O vídeo mostra um homem andando em cima de grades de proteção. Em algum momento, ele se agarra no tronco de uma árvore e escorrega seu corpo da parte mais alta para a parte mais baixa, onde para por alguns momentos. O vídeo então corta para a imagem de uma leoa. A leoa que estava deitada num canto, percebe a presença do intruso, naquele que é seu habitat —nada natural, mas ainda assim, o único que ela conhece— e rapidamente se levanta. Num piscar de olhos, ela já está posicionada na base da árvore com as patas agarradas no tronco, e os olhos fitando o estranho que invade seu território.

A cena a seguir tem parte da tela pixelada. Filmada de cima, é possível ver os quadrados com as cores do corpo imóvel do rapaz, da bermuda azul e camiseta branca que ele usava, e do sangue vermelho, resultado do triste e fatal encontro entre o jovem e a leoa.

A cena me atravessou. Primeiro pela involuntariedade com que fui obrigada a consumi-la, sem aviso, sem preparo. Mas também pela vulgaridade típica das redes sociais, que embalam tristeza no embrulho da banalidade e servem ao público como entretenimento para ser consumido no café da manhã. Na legenda, nenhuma explicação, apenas a descrição do espetáculo mórbido: “jovem morre em jardim zoológico após invadir jaula de leoa.” Nenhuma menção a quem era o jovem, nem as razões que teriam o levaram a invadir aquele espaço, apenas a exposição de seu excêntrico fim e um convite irresistível às especulações.

“Bem feito! O que a pessoa tem na cabeça pra querer entrar ali?” dizia o primeiro de centenas de comentários.

A resposta à pergunta veio dois dias depois, quando o vídeo já tinha cumprido seu papel de se espalhar como um vírus, gerar engajamento, e consequentemente despertar o interesse da mídia em seguir explorando a história, desvendando mais detalhes, gerando mais cliques.

O jovem era Gerson, de 19 anos. O que Gerson tinha na cabeça era esquizofrenia. Filho de uma mãe que também diagnosticada com esquizofrenia, neto de uma avó que sofria com transtornos mentais, único de cinco irmãos a não ser adotado, Gerson foi encontrado pela Polícia Rodoviária Federal, vagando por uma rodovia quando tinha apenas dez anos.
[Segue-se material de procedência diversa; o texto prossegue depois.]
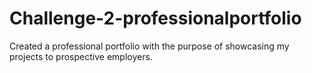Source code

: # Challenge-2-professionalportfolio
Created a professional portfolio with the purpose of showcasing my projects to prospective employers.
Sem rede de apoio, sem acompanhamento adequado, Gerson passou a vida pulando de uma instituição para outra, do Conselho Tutelar para o Caps, do Caps para a polícia, da polícia para a penitenciária. Era para esta última que Gerson afirmava querer voltar, segundo ele o único lugar onde era cuidado, ouvido. Dias antes do trágico incidente que tomaria sua vida, Gerson havia quebrado a tela de um caixa eletrônico na tentativa de ser preso novamente. Segundo o delegado que recebeu o caso, Gerson havia dito que não aguentava mais ficar na rua, que não tinha ninguém.

No domingo, o destino do jovem que queria ser preso para ser cuidado, cruzou com o da leoa que estava presa contra sua vontade. E nada poderia ser mais didático de como falhamos como sociedade. Como fechamos os olhos para gente como Gerson, mas assistimos ao seu desfecho trágico como se fosse um espetáculo.

Uma pessoa com transtornos mentais não é responsabilidade de um único indivíduo, é responsabilidade de toda a sociedade. Nem Gerson, nem a leoa, entraram naquela jaula por vontade própria. Fomos nós que os empurramos lá pra dentro.